§ Input records

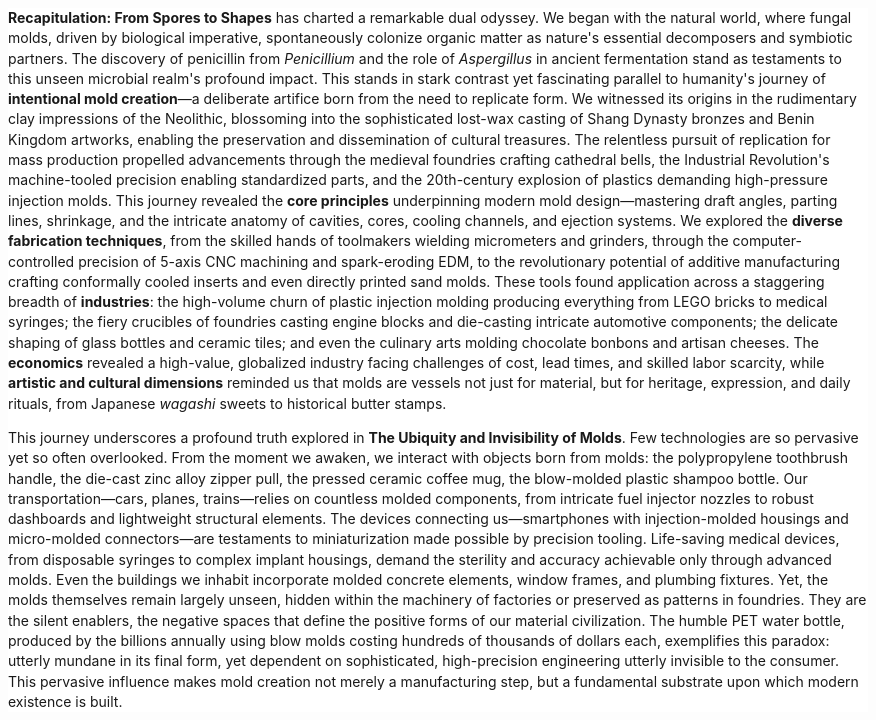 **Recapitulation: From Spores to Shapes** has charted a remarkable dual odyssey. We began with the natural world, where fungal molds, driven by biological imperative, spontaneously colonize organic matter as nature's essential decomposers and symbiotic partners. The discovery of penicillin from *Penicillium* and the role of *Aspergillus* in ancient fermentation stand as testaments to this unseen microbial realm's profound impact. This stands in stark contrast yet fascinating parallel to humanity's journey of **intentional mold creation**—a deliberate artifice born from the need to replicate form. We witnessed its origins in the rudimentary clay impressions of the Neolithic, blossoming into the sophisticated lost-wax casting of Shang Dynasty bronzes and Benin Kingdom artworks, enabling the preservation and dissemination of cultural treasures. The relentless pursuit of replication for mass production propelled advancements through the medieval foundries crafting cathedral bells, the Industrial Revolution's machine-tooled precision enabling standardized parts, and the 20th-century explosion of plastics demanding high-pressure injection molds. This journey revealed the **core principles** underpinning modern mold design—mastering draft angles, parting lines, shrinkage, and the intricate anatomy of cavities, cores, cooling channels, and ejection systems. We explored the **diverse fabrication techniques**, from the skilled hands of toolmakers wielding micrometers and grinders, through the computer-controlled precision of 5-axis CNC machining and spark-eroding EDM, to the revolutionary potential of additive manufacturing crafting conformally cooled inserts and even directly printed sand molds. These tools found application across a staggering breadth of **industries**: the high-volume churn of plastic injection molding producing everything from LEGO bricks to medical syringes; the fiery crucibles of foundries casting engine blocks and die-casting intricate automotive components; the delicate shaping of glass bottles and ceramic tiles; and even the culinary arts molding chocolate bonbons and artisan cheeses. The **economics** revealed a high-value, globalized industry facing challenges of cost, lead times, and skilled labor scarcity, while **artistic and cultural dimensions** reminded us that molds are vessels not just for material, but for heritage, expression, and daily rituals, from Japanese *wagashi* sweets to historical butter stamps.

This journey underscores a profound truth explored in **The Ubiquity and Invisibility of Molds**. Few technologies are so pervasive yet so often overlooked. From the moment we awaken, we interact with objects born from molds: the polypropylene toothbrush handle, the die-cast zinc alloy zipper pull, the pressed ceramic coffee mug, the blow-molded plastic shampoo bottle. Our transportation—cars, planes, trains—relies on countless molded components, from intricate fuel injector nozzles to robust dashboards and lightweight structural elements. The devices connecting us—smartphones with injection-molded housings and micro-molded connectors—are testaments to miniaturization made possible by precision tooling. Life-saving medical devices, from disposable syringes to complex implant housings, demand the sterility and accuracy achievable only through advanced molds. Even the buildings we inhabit incorporate molded concrete elements, window frames, and plumbing fixtures. Yet, the molds themselves remain largely unseen, hidden within the machinery of factories or preserved as patterns in foundries. They are the silent enablers, the negative spaces that define the positive forms of our material civilization. The humble PET water bottle, produced by the billions annually using blow molds costing hundreds of thousands of dollars each, exemplifies this paradox: utterly mundane in its final form, yet dependent on sophisticated, high-precision engineering utterly invisible to the consumer. This pervasive influence makes mold creation not merely a manufacturing step, but a fundamental substrate upon which modern existence is built.
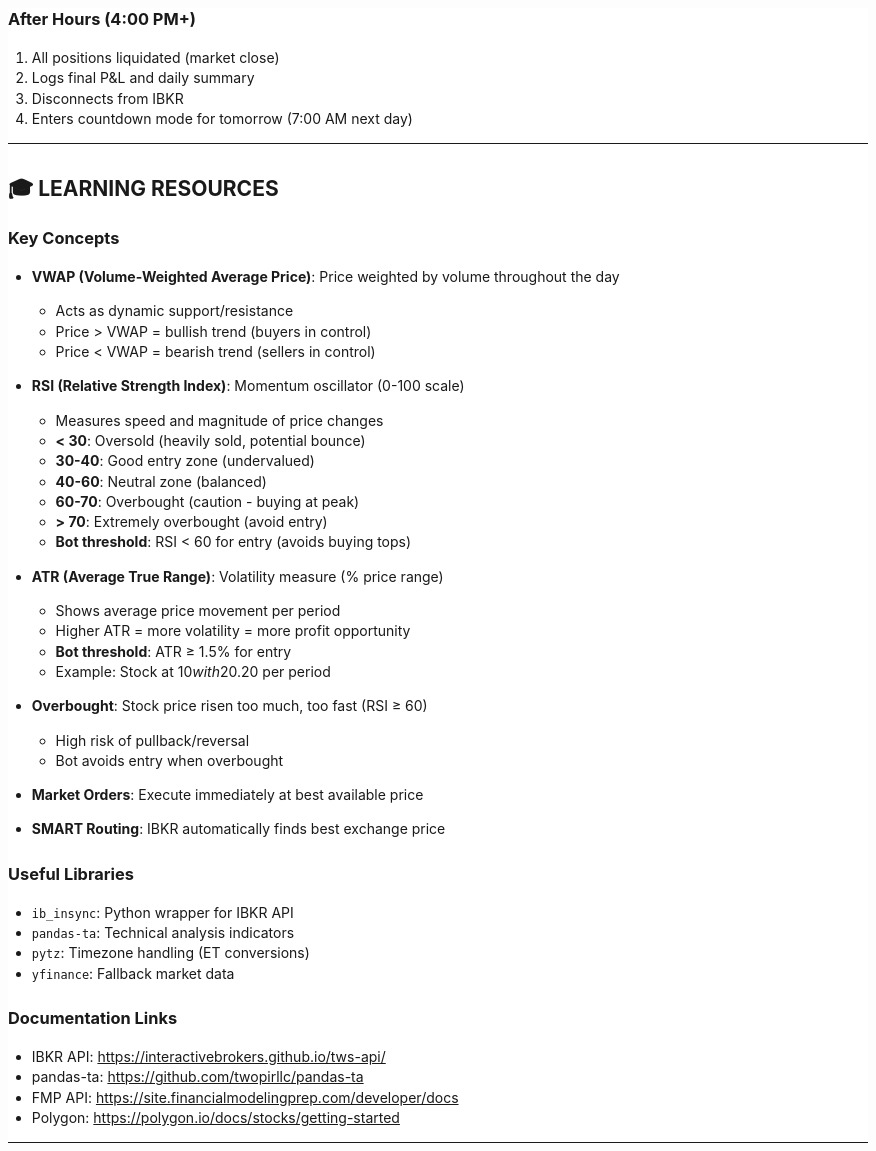 
### After Hours (4:00 PM+)
1. All positions liquidated (market close)
2. Logs final P&L and daily summary
3. Disconnects from IBKR
4. Enters countdown mode for tomorrow (7:00 AM next day)

---

## 🎓 LEARNING RESOURCES

### Key Concepts
- **VWAP (Volume-Weighted Average Price)**: Price weighted by volume throughout the day
  - Acts as dynamic support/resistance
  - Price > VWAP = bullish trend (buyers in control)
  - Price < VWAP = bearish trend (sellers in control)
  
- **RSI (Relative Strength Index)**: Momentum oscillator (0-100 scale)
  - Measures speed and magnitude of price changes
  - **< 30**: Oversold (heavily sold, potential bounce)
  - **30-40**: Good entry zone (undervalued)
  - **40-60**: Neutral zone (balanced)
  - **60-70**: Overbought (caution - buying at peak)
  - **> 70**: Extremely overbought (avoid entry)
  - **Bot threshold**: RSI < 60 for entry (avoids buying tops)
  
- **ATR (Average True Range)**: Volatility measure (% price range)
  - Shows average price movement per period
  - Higher ATR = more volatility = more profit opportunity
  - **Bot threshold**: ATR ≥ 1.5% for entry
  - Example: Stock at $10 with 2% ATR moves ~$0.20 per period
  
- **Overbought**: Stock price risen too much, too fast (RSI ≥ 60)
  - High risk of pullback/reversal
  - Bot avoids entry when overbought
  
- **Market Orders**: Execute immediately at best available price
- **SMART Routing**: IBKR automatically finds best exchange price

### Useful Libraries
- `ib_insync`: Python wrapper for IBKR API
- `pandas-ta`: Technical analysis indicators
- `pytz`: Timezone handling (ET conversions)
- `yfinance`: Fallback market data

### Documentation Links
- IBKR API: https://interactivebrokers.github.io/tws-api/
- pandas-ta: https://github.com/twopirllc/pandas-ta
- FMP API: https://site.financialmodelingprep.com/developer/docs
- Polygon: https://polygon.io/docs/stocks/getting-started

---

§ Description of the task
Above are the records; print exactly the lines from the line with "- Example: Stock" to the line with "- **SMART Routing**: IBKR", including both, and nothing else.

§ Output for this task
  - Example: Stock at $10 with 2% ATR moves ~$0.20 per period
  
- **Overbought**: Stock price risen too much, too fast (RSI ≥ 60)
  - High risk of pullback/reversal
  - Bot avoids entry when overbought
  
- **Market Orders**: Execute immediately at best available price
- **SMART Routing**: IBKR automatically finds best exchange price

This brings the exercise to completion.